The task: Could you restate the data word for word?

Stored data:
⟨
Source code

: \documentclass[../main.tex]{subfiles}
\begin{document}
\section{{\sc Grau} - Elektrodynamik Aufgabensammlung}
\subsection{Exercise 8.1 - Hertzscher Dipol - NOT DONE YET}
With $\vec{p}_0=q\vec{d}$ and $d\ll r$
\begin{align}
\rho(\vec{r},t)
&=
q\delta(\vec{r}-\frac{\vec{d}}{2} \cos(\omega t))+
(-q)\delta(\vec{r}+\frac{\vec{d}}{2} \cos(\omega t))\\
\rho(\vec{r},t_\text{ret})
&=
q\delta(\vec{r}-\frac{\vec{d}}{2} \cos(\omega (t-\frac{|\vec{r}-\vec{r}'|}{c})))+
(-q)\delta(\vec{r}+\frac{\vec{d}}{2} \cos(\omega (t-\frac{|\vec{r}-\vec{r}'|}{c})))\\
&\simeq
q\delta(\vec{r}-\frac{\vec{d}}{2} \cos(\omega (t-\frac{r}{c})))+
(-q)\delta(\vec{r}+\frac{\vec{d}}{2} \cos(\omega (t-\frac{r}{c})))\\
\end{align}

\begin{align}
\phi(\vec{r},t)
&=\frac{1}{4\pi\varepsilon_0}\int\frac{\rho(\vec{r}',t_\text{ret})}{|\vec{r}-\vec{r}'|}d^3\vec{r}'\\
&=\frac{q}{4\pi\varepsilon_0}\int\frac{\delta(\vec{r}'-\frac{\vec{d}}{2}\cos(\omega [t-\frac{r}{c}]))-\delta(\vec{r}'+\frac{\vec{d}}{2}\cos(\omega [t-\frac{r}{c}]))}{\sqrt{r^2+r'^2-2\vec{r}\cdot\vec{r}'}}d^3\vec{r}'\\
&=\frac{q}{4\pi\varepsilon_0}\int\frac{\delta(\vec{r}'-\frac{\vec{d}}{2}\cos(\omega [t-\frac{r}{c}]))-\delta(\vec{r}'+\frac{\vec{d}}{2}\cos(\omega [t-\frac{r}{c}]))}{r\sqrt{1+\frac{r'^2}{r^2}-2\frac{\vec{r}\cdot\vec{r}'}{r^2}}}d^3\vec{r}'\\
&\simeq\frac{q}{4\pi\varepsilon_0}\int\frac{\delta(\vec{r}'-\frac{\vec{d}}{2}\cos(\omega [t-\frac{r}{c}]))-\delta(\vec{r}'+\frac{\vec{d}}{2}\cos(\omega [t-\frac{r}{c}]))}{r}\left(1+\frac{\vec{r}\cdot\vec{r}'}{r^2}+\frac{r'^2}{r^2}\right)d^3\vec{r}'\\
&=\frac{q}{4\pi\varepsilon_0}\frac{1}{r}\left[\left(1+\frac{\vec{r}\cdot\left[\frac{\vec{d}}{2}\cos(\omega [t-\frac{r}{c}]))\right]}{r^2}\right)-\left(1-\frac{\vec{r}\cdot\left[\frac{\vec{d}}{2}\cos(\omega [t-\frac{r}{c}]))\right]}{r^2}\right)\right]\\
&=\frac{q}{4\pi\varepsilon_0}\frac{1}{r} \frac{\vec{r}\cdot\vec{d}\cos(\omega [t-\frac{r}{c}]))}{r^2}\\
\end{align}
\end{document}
⟩
Exercise output:
Source code

: \documentclass[../main.tex]{subfiles}
\begin{document}
\section{{\sc Grau} - Elektrodynamik Aufgabensammlung}
\subsection{Exercise 8.1 - Hertzscher Dipol - NOT DONE YET}
With $\vec{p}_0=q\vec{d}$ and $d\ll r$
\begin{align}
\rho(\vec{r},t)
&=
q\delta(\vec{r}-\frac{\vec{d}}{2} \cos(\omega t))+
(-q)\delta(\vec{r}+\frac{\vec{d}}{2} \cos(\omega t))\\
\rho(\vec{r},t_\text{ret})
&=
q\delta(\vec{r}-\frac{\vec{d}}{2} \cos(\omega (t-\frac{|\vec{r}-\vec{r}'|}{c})))+
(-q)\delta(\vec{r}+\frac{\vec{d}}{2} \cos(\omega (t-\frac{|\vec{r}-\vec{r}'|}{c})))\\
&\simeq
q\delta(\vec{r}-\frac{\vec{d}}{2} \cos(\omega (t-\frac{r}{c})))+
(-q)\delta(\vec{r}+\frac{\vec{d}}{2} \cos(\omega (t-\frac{r}{c})))\\
\end{align}

\begin{align}
\phi(\vec{r},t)
&=\frac{1}{4\pi\varepsilon_0}\int\frac{\rho(\vec{r}',t_\text{ret})}{|\vec{r}-\vec{r}'|}d^3\vec{r}'\\
&=\frac{q}{4\pi\varepsilon_0}\int\frac{\delta(\vec{r}'-\frac{\vec{d}}{2}\cos(\omega [t-\frac{r}{c}]))-\delta(\vec{r}'+\frac{\vec{d}}{2}\cos(\omega [t-\frac{r}{c}]))}{\sqrt{r^2+r'^2-2\vec{r}\cdot\vec{r}'}}d^3\vec{r}'\\
&=\frac{q}{4\pi\varepsilon_0}\int\frac{\delta(\vec{r}'-\frac{\vec{d}}{2}\cos(\omega [t-\frac{r}{c}]))-\delta(\vec{r}'+\frac{\vec{d}}{2}\cos(\omega [t-\frac{r}{c}]))}{r\sqrt{1+\frac{r'^2}{r^2}-2\frac{\vec{r}\cdot\vec{r}'}{r^2}}}d^3\vec{r}'\\
&\simeq\frac{q}{4\pi\varepsilon_0}\int\frac{\delta(\vec{r}'-\frac{\vec{d}}{2}\cos(\omega [t-\frac{r}{c}]))-\delta(\vec{r}'+\frac{\vec{d}}{2}\cos(\omega [t-\frac{r}{c}]))}{r}\left(1+\frac{\vec{r}\cdot\vec{r}'}{r^2}+\frac{r'^2}{r^2}\right)d^3\vec{r}'\\
&=\frac{q}{4\pi\varepsilon_0}\frac{1}{r}\left[\left(1+\frac{\vec{r}\cdot\left[\frac{\vec{d}}{2}\cos(\omega [t-\frac{r}{c}]))\right]}{r^2}\right)-\left(1-\frac{\vec{r}\cdot\left[\frac{\vec{d}}{2}\cos(\omega [t-\frac{r}{c}]))\right]}{r^2}\right)\right]\\
&=\frac{q}{4\pi\varepsilon_0}\frac{1}{r} \frac{\vec{r}\cdot\vec{d}\cos(\omega [t-\frac{r}{c}]))}{r^2}\\
\end{align}
\end{document}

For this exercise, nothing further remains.